The creation, most probably at the end of the nineteenth century only, of a skylight illuminated by a skylight above the central void, introduced a very original second luminous axis by drawing an interesting part from the original layout.

Park
The estate comprises on 80 hectares a landscaped park, an arboretum, a garden bouquetier created in 1920, large greenhouses and French gardens of one hectare redrawn in the last century by the Duchêne father and son. The park also offers boxwood borders and cone-cut yews, all surrounded by a double line of lime trees. The perspective of the basin leads to the water buffet of the nymphaeum, in the center of the lawn rises a carved group of white marble representing Hercules. The garden is composed of two main axes, at the intersection of which is a circular basin. The large greenhouse is home to some rare or exotic plant species.

The English-style park covers 80 hectares of liquidambar trees, tulip trees, beeches, berberis, sumacs … The park is labeled Logo displaying two half silhouettes of trees Remarkable garden.
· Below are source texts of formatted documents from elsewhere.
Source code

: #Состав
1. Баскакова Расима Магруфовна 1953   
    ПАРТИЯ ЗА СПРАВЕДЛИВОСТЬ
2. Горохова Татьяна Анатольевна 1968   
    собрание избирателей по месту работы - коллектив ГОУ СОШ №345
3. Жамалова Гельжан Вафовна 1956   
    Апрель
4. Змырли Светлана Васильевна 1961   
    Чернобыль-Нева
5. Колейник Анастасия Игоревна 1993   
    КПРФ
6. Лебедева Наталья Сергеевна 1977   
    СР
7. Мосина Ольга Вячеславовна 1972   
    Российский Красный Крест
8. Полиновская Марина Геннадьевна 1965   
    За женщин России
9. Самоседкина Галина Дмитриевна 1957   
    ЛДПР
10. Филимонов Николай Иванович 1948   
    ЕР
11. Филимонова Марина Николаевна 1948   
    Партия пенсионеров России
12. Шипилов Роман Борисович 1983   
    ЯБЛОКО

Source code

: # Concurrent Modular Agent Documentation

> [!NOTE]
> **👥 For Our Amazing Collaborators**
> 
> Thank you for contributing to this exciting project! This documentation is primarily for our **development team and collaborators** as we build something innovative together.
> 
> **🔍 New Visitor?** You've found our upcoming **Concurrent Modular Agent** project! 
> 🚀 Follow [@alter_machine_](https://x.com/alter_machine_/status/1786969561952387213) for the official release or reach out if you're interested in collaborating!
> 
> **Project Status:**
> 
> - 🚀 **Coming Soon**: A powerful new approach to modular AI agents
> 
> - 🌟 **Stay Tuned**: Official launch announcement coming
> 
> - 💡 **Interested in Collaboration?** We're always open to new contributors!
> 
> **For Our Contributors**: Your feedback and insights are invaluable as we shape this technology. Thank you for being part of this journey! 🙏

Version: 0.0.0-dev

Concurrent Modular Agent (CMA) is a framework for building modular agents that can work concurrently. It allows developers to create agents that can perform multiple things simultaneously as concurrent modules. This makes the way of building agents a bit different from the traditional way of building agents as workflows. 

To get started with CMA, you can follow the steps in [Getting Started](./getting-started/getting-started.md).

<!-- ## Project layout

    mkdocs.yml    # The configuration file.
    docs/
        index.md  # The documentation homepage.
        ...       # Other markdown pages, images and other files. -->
Sumptuous stables installed in the common, home to the horse-drawn carriages used by its last owners.

Protection
Château de Bouges has been classified as a historic monument since September 7, 2001. This concerns the château, its outbuildings, its gardens, its park, as well as the buildings and the fence walls and the driveway. ‘arrival. This decree canceled the previous protection measures: the decree of classification as historical monuments of December 28, 1961 and the orders of inscription under the historic monuments of October 21, 1944 and March 3, 1997.

Filmography
The castle and its park served as a setting for certain scenes from Yves Angelo’s film Le Colonel Chabert (1994) with Gérard Depardieu and Fanny Ardant.